Has Hong Kong’s Pro-Democracy Movement Crested?
Hong Kong’s pro-democracy movement has lost another seat that they easily won in the 2016 election, in the territory’s Legislative Council, triggered by the movement’s own divisions as well as the weight of money thrown around by government-aligned politicians.
The then-victor Lau Siu-lai (above) was subsequently ejected on the grounds that she did not take her oath of office in the correct and appropriate manner. She then attempted to run again in the by-election but her candidacy was deemed inadmissible by a government official on grounds that she supported Hong Kong independence – though that could not be tested in the courts, so the government was able to suppress dissent by administrative means.
The main pro-democracy groups then chose as their candidate a union leader and former Legislative Council member, Lee Cheuk-yan. However, this upset another aging democratic former Council member, Frederick Fung Kin-kee, who decided to run too, even though he had no chance of winning – he got just 5 percent of the vote compared with Lee’s 42 percent, which not only split the pro-democracy vote but gave a sorry impression of the motivations of some traditional political figures. In the event neither of these attracted the votes of a disenchanted youth with its localist focus who had massively backed Lau in 2016.

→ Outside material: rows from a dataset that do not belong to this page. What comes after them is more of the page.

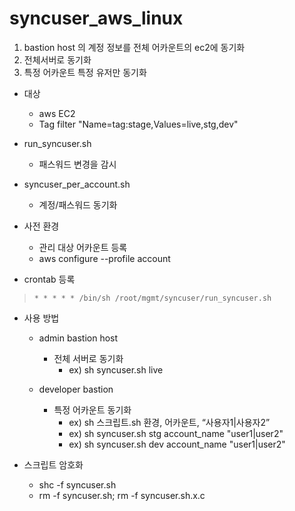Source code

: # syncuser_aws_linux

1. bastion host 의 계정 정보를 전체 어카운트의 ec2에 동기화
2.  전체서버로 동기화
3. 특정 어카운트 특정 유저만 동기화

* 대상
  * aws EC2
  * Tag filter "Name=tag:stage,Values=live,stg,dev"
 
* run_syncuser.sh
  * 패스워드 변경을 감시
 
* syncuser_per_account.sh
  * 계정/패스워드 동기화
 
* 사전 환경
  * 관리 대상 어카운트 등록
  * aws configure --profile account

* crontab 등록
>  ```* * * * * /bin/sh /root/mgmt/syncuser/run_syncuser.sh```
 
* 사용 방법
  * admin bastion host
    * 전체 서버로 동기화
      * ex) sh syncuser.sh live

  * developer bastion
    * 특정 어카운트 동기화
      * ex) sh 스크립트.sh 환경, 어카운트, “사용자1|사용자2”
      * ex) sh syncuser.sh stg account_name "user1|user2"
      * ex) sh syncuser.sh dev account_name "user1|user2"

 
* 스크립트 암호화
  * shc -f syncuser.sh
  * rm -f syncuser.sh; rm -f syncuser.sh.x.c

The democrats as a group have found themselves unable to please the radical youth without alarming their middle-class supporters. At the same time their focus on what were regarded as ideological, legal and theoretical issues rather than showing themselves concerned with grass roots and livelihood issues has cost them votes in low-income areas.
Although the government’s record on helping lower income groups is appalling, and it remains more than ever in the pocket of the local oligopolies, pro-Beijing parties are far better organized and financed. This is particularly so in low public income housing estates where the democratic concerns with freedoms count for little compared with the goodies doled out (other than at election time) by pro-government candidates. They also tend to have a high proportion of immigrants from the mainland who have no attachment to Hong Kong identity as a political issue.
The pro-democracy have now lost two of the seats they won in 2016 in by-elections following the ouster of four of those elected in 2016. The use of a judicial system under the gun of interpretation from the National Peoples Congress, and administrative measures such as that against Law Siu-lai mean that the government has the power to set the agenda in the Legco. If this trend continues, the pro-government forces, which dominate the small franchise “functional constituencies which comprise half the legislature, could find itself with a two-thirds majority of all seats in 2020 and able to set whatever rules they like.
Hong Kong’s Legco will thus have achieved Beijing’s ambition of integrating with the mainland where the legislature is no more than a rubber stamp for the executive.